A 16h30, il est plus que tard. Les mariés doivent se mettre en route vers Chitazu. Ils n’ont que le vélo pour aller plus vite que le coucher du soleil. La mariée doit arriver chez elle et être vue de tous, à la lumière du jour… Chaque mariage est sans doute une occasion pour dire à ses proches combien on a su se contenir. Mais aussi, quand c’est une jolie qu’on amène à domicile, il faut que le monde le sache et le voit de ses propres yeux. Hein !

Cinq minutes plus tard, la mariée arrive non pas de la porte sur laquelle restent fixés tous les yeux. La charmante Solange descend de l’arrière d’un vélo, couverte des cheveux aux pieds.

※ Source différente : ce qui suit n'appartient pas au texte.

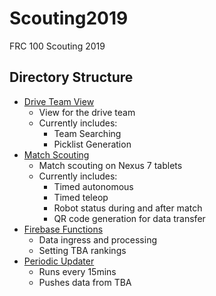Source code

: # Scouting2019
FRC 100 Scouting 2019

## Directory Structure
- [Drive Team View](/admin)
    - View for the drive team
    - Currently includes:
        - Team Searching
        - Picklist Generation
- [Match Scouting](/front)
    - Match scouting on Nexus 7 tablets
    - Currently includes:
        - Timed autonomous
        - Timed teleop
        - Robot status during and after match
        - QR code generation for data transfer
- [Firebase Functions](/functions)
    - Data ingress and processing
    - Setting TBA rankings
- [Periodic Updater](/caller)
    - Runs every 15mins
    - Pushes data from TBA
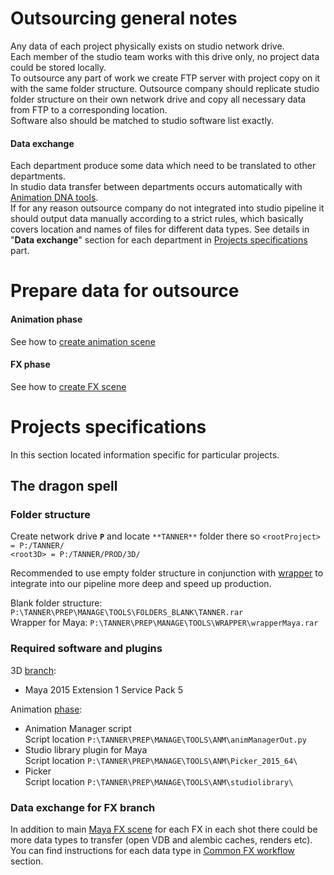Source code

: # Outsourcing general notes
Any data of each project physically exists on studio network drive.  
Each member of the studio team works with this drive only, no project data could be stored locally.  
To outsource any part of work we create FTP server with project copy on it with the same folder structure. Outsource company should replicate studio folder structure on their own network drive and copy all necessary data from FTP to a corresponding location.  
Software also should be matched to studio software list exactly.  
#### Data exchange
Each department produce some data which need to be translated to other departments.  
In studio data transfer between departments occurs automatically with [Animation DNA tools](03-Tools).  
If for any reason outsource company do not integrated into studio pipeline it should output data manually according to a strict rules, which basically covers location and names of files for different data types. See details in "**Data exchange**" section for each department in [Projects specifications](#projects-specifications) part.

# Prepare data for outsource
#### Animation phase
See how to [create animation scene](02-Codex-DNA#creation-of-animation-scenes)
#### FX phase
See how to [create FX scene](02-Codex-DNA#creation-of-common-fx-scenes)

# Projects specifications
In this section located information specific for particular projects.
## The dragon spell
### Folder structure
Create network drive **`P`** and locate `**TANNER**` folder there so `<rootProject> = P:/TANNER/`  
`<root3D> = P:/TANNER/PROD/3D/`  

Recommended to use empty folder structure in conjunction with [wrapper](02-codex-dna#running-maya-and-nuke-with-wrappers) to integrate into our pipeline more deep and speed up production.

Blank folder structure: `P:\TANNER\PREP\MANAGE\TOOLS\FOLDERS_BLANK\TANNER.rar`  
Wrapper for Maya: `P:\TANNER\PREP\MANAGE\TOOLS\WRAPPER\wrapperMaya.rar`

### Required software and plugins
3D [branch](02-Codex-DNA#structure-of-film-and-production):
- Maya 2015 Extension 1 Service Pack 5

Animation [phase](02-Codex-DNA#structure-of-film-and-production):  
- Animation Manager script  
Script location `P:\TANNER\PREP\MANAGE\TOOLS\ANM\animManagerOut.py` 
- Studio library plugin for Maya  
Script location `P:\TANNER\PREP\MANAGE\TOOLS\ANM\Picker_2015_64\`
- Picker  
Script location `P:\TANNER\PREP\MANAGE\TOOLS\ANM\studiolibrary\`

### Data exchange for FX branch
In addition to main [Maya FX scene](02-Codex-DNA#creation-of-common-fx-scenes) for each FX in each shot there could be more data types to transfer (open VDB and alembic caches, renders etc). You can find instructions for each data type in [Common FX workflow](02-Codex-DNA#common-fx-workflow) section.


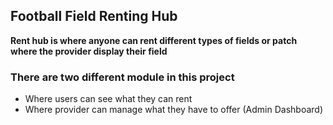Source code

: ## Football Field Renting Hub

**Rent hub is where anyone can rent different types of fields or patch where the provider display their field**

### There are two different module in this project

-   Where users can see what they can rent
-   Where provider can manage what they have to offer (Admin Dashboard)
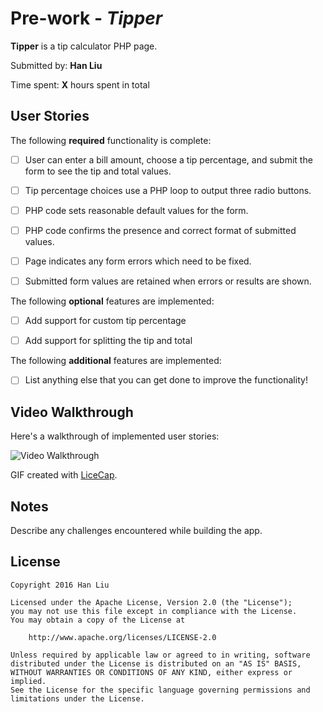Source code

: # Pre-work - *Tipper*

**Tipper** is a tip calculator PHP page.

Submitted by: **Han Liu**

Time spent: **X** hours spent in total

## User Stories

The following **required** functionality is complete:

* [ ] User can enter a bill amount, choose a tip percentage, and submit the form to see the tip and total values.

* [ ] Tip percentage choices use a PHP loop to output three radio buttons.

* [ ] PHP code sets reasonable default values for the form.

* [ ] PHP code confirms the presence and correct format of submitted values.

* [ ] Page indicates any form errors which need to be fixed.

* [ ] Submitted form values are retained when errors or results are shown.

The following **optional** features are implemented:

* [ ] Add support for custom tip percentage

* [ ] Add support for splitting the tip and total

The following **additional** features are implemented:

* [ ] List anything else that you can get done to improve the functionality!

## Video Walkthrough

Here's a walkthrough of implemented user stories:

<img src='http://i.imgur.com/link/to/your/gif/file.gif' title='Video Walkthrough' width='' alt='Video Walkthrough' />

GIF created with [LiceCap](http://www.cockos.com/licecap/).

## Notes

Describe any challenges encountered while building the app.

## License

    Copyright 2016 Han Liu

    Licensed under the Apache License, Version 2.0 (the "License");
    you may not use this file except in compliance with the License.
    You may obtain a copy of the License at

        http://www.apache.org/licenses/LICENSE-2.0

    Unless required by applicable law or agreed to in writing, software
    distributed under the License is distributed on an "AS IS" BASIS,
    WITHOUT WARRANTIES OR CONDITIONS OF ANY KIND, either express or implied.
    See the License for the specific language governing permissions and
    limitations under the License.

Pas de trône pour les mariés, mais une natte

La cérémonie finale de mariage commence. Sans gâteau, sans champagne, sans pétales de roses. Tout a pourtant l’air génial et solennel. Silence. Tous les yeux sont fixés sur les mariés, assis sur une natte, jambes allongées en avant. Certains ont même des yeux derrière leurs têtes : deux pour admirer la danse, et surtout deux ou trois de plus pour voir des larmes. La mariée, ça doit pleurer. C’est une loi que certaines femmes veulent immuable.

Mais sur les joues pétillantes de fraicheur de Solange, aucune larme à se mettre sous la dent (l’œil !). Bientôt finit la cérémonie de mariage selon la coutume des Aruund (les Lunda), peuple du Lualaba, établi notamment dans le Kapanga.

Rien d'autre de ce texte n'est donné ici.